+++ The records

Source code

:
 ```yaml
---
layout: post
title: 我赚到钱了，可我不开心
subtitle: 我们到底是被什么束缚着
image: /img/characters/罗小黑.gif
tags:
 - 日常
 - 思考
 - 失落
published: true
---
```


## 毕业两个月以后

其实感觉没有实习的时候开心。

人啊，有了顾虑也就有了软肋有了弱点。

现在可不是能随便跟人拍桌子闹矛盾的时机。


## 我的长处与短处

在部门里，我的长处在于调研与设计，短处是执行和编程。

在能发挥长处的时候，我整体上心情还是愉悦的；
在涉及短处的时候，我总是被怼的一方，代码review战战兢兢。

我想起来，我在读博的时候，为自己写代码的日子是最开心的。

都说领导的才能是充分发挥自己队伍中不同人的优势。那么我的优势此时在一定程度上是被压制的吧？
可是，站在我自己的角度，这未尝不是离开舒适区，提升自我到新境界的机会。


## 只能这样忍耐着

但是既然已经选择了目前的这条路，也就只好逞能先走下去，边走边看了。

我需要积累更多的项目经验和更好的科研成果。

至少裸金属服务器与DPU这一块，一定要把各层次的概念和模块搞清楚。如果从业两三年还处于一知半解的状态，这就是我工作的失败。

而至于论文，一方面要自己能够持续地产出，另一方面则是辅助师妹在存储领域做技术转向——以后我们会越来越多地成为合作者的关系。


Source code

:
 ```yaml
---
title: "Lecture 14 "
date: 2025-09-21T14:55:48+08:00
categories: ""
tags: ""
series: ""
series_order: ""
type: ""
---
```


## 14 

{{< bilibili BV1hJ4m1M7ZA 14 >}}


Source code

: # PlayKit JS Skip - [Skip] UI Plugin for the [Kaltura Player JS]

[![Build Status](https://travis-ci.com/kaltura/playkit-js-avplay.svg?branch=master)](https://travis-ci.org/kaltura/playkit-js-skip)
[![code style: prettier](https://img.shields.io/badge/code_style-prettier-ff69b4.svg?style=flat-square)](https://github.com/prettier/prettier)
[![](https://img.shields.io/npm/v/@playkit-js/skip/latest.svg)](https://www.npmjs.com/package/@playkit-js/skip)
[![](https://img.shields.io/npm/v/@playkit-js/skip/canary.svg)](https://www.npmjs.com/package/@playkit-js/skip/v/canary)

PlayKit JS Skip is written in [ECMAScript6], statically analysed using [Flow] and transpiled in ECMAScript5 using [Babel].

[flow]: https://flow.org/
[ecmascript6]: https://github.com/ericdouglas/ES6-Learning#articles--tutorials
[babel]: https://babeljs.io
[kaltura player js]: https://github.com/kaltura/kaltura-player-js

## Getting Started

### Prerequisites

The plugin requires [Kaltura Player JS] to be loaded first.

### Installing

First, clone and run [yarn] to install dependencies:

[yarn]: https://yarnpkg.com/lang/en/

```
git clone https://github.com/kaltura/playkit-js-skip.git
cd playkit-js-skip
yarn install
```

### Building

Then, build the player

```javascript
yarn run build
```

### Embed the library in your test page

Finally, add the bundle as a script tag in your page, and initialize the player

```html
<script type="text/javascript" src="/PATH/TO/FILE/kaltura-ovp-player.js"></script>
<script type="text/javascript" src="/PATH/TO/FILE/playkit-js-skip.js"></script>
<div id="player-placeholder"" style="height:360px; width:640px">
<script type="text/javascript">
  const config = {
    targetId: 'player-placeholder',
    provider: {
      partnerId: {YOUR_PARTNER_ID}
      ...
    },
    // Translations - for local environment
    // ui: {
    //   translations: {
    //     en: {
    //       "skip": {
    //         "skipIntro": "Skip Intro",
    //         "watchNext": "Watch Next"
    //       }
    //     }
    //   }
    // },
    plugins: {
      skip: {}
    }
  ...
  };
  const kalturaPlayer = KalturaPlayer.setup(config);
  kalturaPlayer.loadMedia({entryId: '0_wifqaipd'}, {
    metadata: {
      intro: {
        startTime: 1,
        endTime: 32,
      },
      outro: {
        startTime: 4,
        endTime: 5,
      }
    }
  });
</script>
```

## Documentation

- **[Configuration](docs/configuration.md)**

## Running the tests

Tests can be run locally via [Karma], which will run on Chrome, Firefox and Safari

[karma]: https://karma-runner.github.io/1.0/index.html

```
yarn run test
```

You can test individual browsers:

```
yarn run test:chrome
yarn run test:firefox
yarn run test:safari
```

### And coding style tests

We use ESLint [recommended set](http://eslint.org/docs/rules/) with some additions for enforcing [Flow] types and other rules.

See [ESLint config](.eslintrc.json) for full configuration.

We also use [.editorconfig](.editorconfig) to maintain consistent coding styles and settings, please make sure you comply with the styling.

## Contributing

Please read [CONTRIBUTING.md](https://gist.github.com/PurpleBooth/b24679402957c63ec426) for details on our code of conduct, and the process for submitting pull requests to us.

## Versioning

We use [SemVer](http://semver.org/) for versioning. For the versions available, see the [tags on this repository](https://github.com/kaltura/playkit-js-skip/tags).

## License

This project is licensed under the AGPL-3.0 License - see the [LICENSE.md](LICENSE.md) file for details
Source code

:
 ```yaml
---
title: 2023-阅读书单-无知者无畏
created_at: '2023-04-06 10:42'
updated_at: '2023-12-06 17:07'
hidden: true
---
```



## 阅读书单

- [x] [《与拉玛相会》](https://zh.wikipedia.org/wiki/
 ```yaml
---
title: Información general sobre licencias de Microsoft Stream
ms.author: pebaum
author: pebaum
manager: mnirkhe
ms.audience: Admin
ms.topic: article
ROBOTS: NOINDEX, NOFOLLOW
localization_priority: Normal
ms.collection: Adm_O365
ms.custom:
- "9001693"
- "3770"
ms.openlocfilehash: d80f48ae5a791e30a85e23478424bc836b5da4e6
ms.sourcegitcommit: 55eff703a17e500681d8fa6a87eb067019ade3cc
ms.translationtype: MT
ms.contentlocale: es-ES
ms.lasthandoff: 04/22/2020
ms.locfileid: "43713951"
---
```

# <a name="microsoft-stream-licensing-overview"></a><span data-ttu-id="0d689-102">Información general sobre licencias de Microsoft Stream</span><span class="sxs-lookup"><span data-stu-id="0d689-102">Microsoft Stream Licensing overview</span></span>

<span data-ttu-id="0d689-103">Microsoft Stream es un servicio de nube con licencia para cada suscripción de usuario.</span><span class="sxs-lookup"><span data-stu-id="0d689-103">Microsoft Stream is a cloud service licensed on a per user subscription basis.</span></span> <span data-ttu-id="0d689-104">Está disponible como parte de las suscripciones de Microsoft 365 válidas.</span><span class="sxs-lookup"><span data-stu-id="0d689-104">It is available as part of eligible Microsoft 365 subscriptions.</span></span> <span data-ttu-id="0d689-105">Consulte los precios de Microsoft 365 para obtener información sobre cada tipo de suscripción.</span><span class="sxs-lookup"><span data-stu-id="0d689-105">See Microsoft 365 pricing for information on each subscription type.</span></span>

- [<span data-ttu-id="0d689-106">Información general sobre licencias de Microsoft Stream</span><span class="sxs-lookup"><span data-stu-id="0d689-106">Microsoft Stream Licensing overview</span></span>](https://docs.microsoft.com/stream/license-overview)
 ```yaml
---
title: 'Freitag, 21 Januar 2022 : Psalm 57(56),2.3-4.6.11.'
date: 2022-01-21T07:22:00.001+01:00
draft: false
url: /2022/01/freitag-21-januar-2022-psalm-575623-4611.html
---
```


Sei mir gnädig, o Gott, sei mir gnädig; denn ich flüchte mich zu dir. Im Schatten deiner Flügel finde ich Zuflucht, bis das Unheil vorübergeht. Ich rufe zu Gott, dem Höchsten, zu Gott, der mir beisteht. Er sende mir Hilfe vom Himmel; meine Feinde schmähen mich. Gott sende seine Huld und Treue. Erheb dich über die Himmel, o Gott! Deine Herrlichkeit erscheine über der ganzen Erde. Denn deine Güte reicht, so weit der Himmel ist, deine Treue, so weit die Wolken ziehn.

++++++

The data above must be restated word for word.

Source code

:
 ```yaml
---
layout: post
title: 我赚到钱了，可我不开心
subtitle: 我们到底是被什么束缚着
image: /img/characters/罗小黑.gif
tags:
 - 日常
 - 思考
 - 失落
published: true
---
```


## 毕业两个月以后

其实感觉没有实习的时候开心。

人啊，有了顾虑也就有了软肋有了弱点。

现在可不是能随便跟人拍桌子闹矛盾的时机。


## 我的长处与短处

在部门里，我的长处在于调研与设计，短处是执行和编程。

在能发挥长处的时候，我整体上心情还是愉悦的；
在涉及短处的时候，我总是被怼的一方，代码review战战兢兢。

我想起来，我在读博的时候，为自己写代码的日子是最开心的。

都说领导的才能是充分发挥自己队伍中不同人的优势。那么我的优势此时在一定程度上是被压制的吧？
可是，站在我自己的角度，这未尝不是离开舒适区，提升自我到新境界的机会。


## 只能这样忍耐着

但是既然已经选择了目前的这条路，也就只好逞能先走下去，边走边看了。

我需要积累更多的项目经验和更好的科研成果。

至少裸金属服务器与DPU这一块，一定要把各层次的概念和模块搞清楚。如果从业两三年还处于一知半解的状态，这就是我工作的失败。

而至于论文，一方面要自己能够持续地产出，另一方面则是辅助师妹在存储领域做技术转向——以后我们会越来越多地成为合作者的关系。


Source code

:
 ```yaml
---
title: "Lecture 14 "
date: 2025-09-21T14:55:48+08:00
categories: ""
tags: ""
series: ""
series_order: ""
type: ""
---
```


## 14 

{{< bilibili BV1hJ4m1M7ZA 14 >}}


Source code

: # PlayKit JS Skip - [Skip] UI Plugin for the [Kaltura Player JS]

[![Build Status](https://travis-ci.com/kaltura/playkit-js-avplay.svg?branch=master)](https://travis-ci.org/kaltura/playkit-js-skip)
[![code style: prettier](https://img.shields.io/badge/code_style-prettier-ff69b4.svg?style=flat-square)](https://github.com/prettier/prettier)
[![](https://img.shields.io/npm/v/@playkit-js/skip/latest.svg)](https://www.npmjs.com/package/@playkit-js/skip)
[![](https://img.shields.io/npm/v/@playkit-js/skip/canary.svg)](https://www.npmjs.com/package/@playkit-js/skip/v/canary)

PlayKit JS Skip is written in [ECMAScript6], statically analysed using [Flow] and transpiled in ECMAScript5 using [Babel].

[flow]: https://flow.org/
[ecmascript6]: https://github.com/ericdouglas/ES6-Learning#articles--tutorials
[babel]: https://babeljs.io
[kaltura player js]: https://github.com/kaltura/kaltura-player-js

## Getting Started

### Prerequisites

The plugin requires [Kaltura Player JS] to be loaded first.

### Installing

First, clone and run [yarn] to install dependencies:

[yarn]: https://yarnpkg.com/lang/en/

```
git clone https://github.com/kaltura/playkit-js-skip.git
cd playkit-js-skip
yarn install
```

### Building

Then, build the player

```javascript
yarn run build
```

### Embed the library in your test page

Finally, add the bundle as a script tag in your page, and initialize the player

```html
<script type="text/javascript" src="/PATH/TO/FILE/kaltura-ovp-player.js"></script>
<script type="text/javascript" src="/PATH/TO/FILE/playkit-js-skip.js"></script>
<div id="player-placeholder"" style="height:360px; width:640px">
<script type="text/javascript">
  const config = {
    targetId: 'player-placeholder',
    provider: {
      partnerId: {YOUR_PARTNER_ID}
      ...
    },
    // Translations - for local environment
    // ui: {
    //   translations: {
    //     en: {
    //       "skip": {
    //         "skipIntro": "Skip Intro",
    //         "watchNext": "Watch Next"
    //       }
    //     }
    //   }
    // },
    plugins: {
      skip: {}
    }
  ...
  };
  const kalturaPlayer = KalturaPlayer.setup(config);
  kalturaPlayer.loadMedia({entryId: '0_wifqaipd'}, {
    metadata: {
      intro: {
        startTime: 1,
        endTime: 32,
      },
      outro: {
        startTime: 4,
        endTime: 5,
      }
    }
  });
</script>
```

## Documentation

- **[Configuration](docs/configuration.md)**

## Running the tests

Tests can be run locally via [Karma], which will run on Chrome, Firefox and Safari

[karma]: https://karma-runner.github.io/1.0/index.html

```
yarn run test
```

You can test individual browsers:

```
yarn run test:chrome
yarn run test:firefox
yarn run test:safari
```

### And coding style tests

We use ESLint [recommended set](http://eslint.org/docs/rules/) with some additions for enforcing [Flow] types and other rules.

See [ESLint config](.eslintrc.json) for full configuration.

We also use [.editorconfig](.editorconfig) to maintain consistent coding styles and settings, please make sure you comply with the styling.

## Contributing

Please read [CONTRIBUTING.md](https://gist.github.com/PurpleBooth/b24679402957c63ec426) for details on our code of conduct, and the process for submitting pull requests to us.

## Versioning

We use [SemVer](http://semver.org/) for versioning. For the versions available, see the [tags on this repository](https://github.com/kaltura/playkit-js-skip/tags).

## License

This project is licensed under the AGPL-3.0 License - see the [LICENSE.md](LICENSE.md) file for details
Source code

:
 ```yaml
---
title: 2023-阅读书单-无知者无畏
created_at: '2023-04-06 10:42'
updated_at: '2023-12-06 17:07'
hidden: true
---
```



## 阅读书单

- [x] [《与拉玛相会》](https://zh.wikipedia.org/wiki/
 ```yaml
---
title: Información general sobre licencias de Microsoft Stream
ms.author: pebaum
author: pebaum
manager: mnirkhe
ms.audience: Admin
ms.topic: article
ROBOTS: NOINDEX, NOFOLLOW
localization_priority: Normal
ms.collection: Adm_O365
ms.custom:
- "9001693"
- "3770"
ms.openlocfilehash: d80f48ae5a791e30a85e23478424bc836b5da4e6
ms.sourcegitcommit: 55eff703a17e500681d8fa6a87eb067019ade3cc
ms.translationtype: MT
ms.contentlocale: es-ES
ms.lasthandoff: 04/22/2020
ms.locfileid: "43713951"
---
```

# <a name="microsoft-stream-licensing-overview"></a><span data-ttu-id="0d689-102">Información general sobre licencias de Microsoft Stream</span><span class="sxs-lookup"><span data-stu-id="0d689-102">Microsoft Stream Licensing overview</span></span>

<span data-ttu-id="0d689-103">Microsoft Stream es un servicio de nube con licencia para cada suscripción de usuario.</span><span class="sxs-lookup"><span data-stu-id="0d689-103">Microsoft Stream is a cloud service licensed on a per user subscription basis.</span></span> <span data-ttu-id="0d689-104">Está disponible como parte de las suscripciones de Microsoft 365 válidas.</span><span class="sxs-lookup"><span data-stu-id="0d689-104">It is available as part of eligible Microsoft 365 subscriptions.</span></span> <span data-ttu-id="0d689-105">Consulte los precios de Microsoft 365 para obtener información sobre cada tipo de suscripción.</span><span class="sxs-lookup"><span data-stu-id="0d689-105">See Microsoft 365 pricing for information on each subscription type.</span></span>

- [<span data-ttu-id="0d689-106">Información general sobre licencias de Microsoft Stream</span><span class="sxs-lookup"><span data-stu-id="0d689-106">Microsoft Stream Licensing overview</span></span>](https://docs.microsoft.com/stream/license-overview)
 ```yaml
---
title: 'Freitag, 21 Januar 2022 : Psalm 57(56),2.3-4.6.11.'
date: 2022-01-21T07:22:00.001+01:00
draft: false
url: /2022/01/freitag-21-januar-2022-psalm-575623-4611.html
---
```


Sei mir gnädig, o Gott, sei mir gnädig; denn ich flüchte mich zu dir. Im Schatten deiner Flügel finde ich Zuflucht, bis das Unheil vorübergeht. Ich rufe zu Gott, dem Höchsten, zu Gott, der mir beisteht. Er sende mir Hilfe vom Himmel; meine Feinde schmähen mich. Gott sende seine Huld und Treue. Erheb dich über die Himmel, o Gott! Deine Herrlichkeit erscheine über der ganzen Erde. Denn deine Güte reicht, so weit der Himmel ist, deine Treue, so weit die Wolken ziehn.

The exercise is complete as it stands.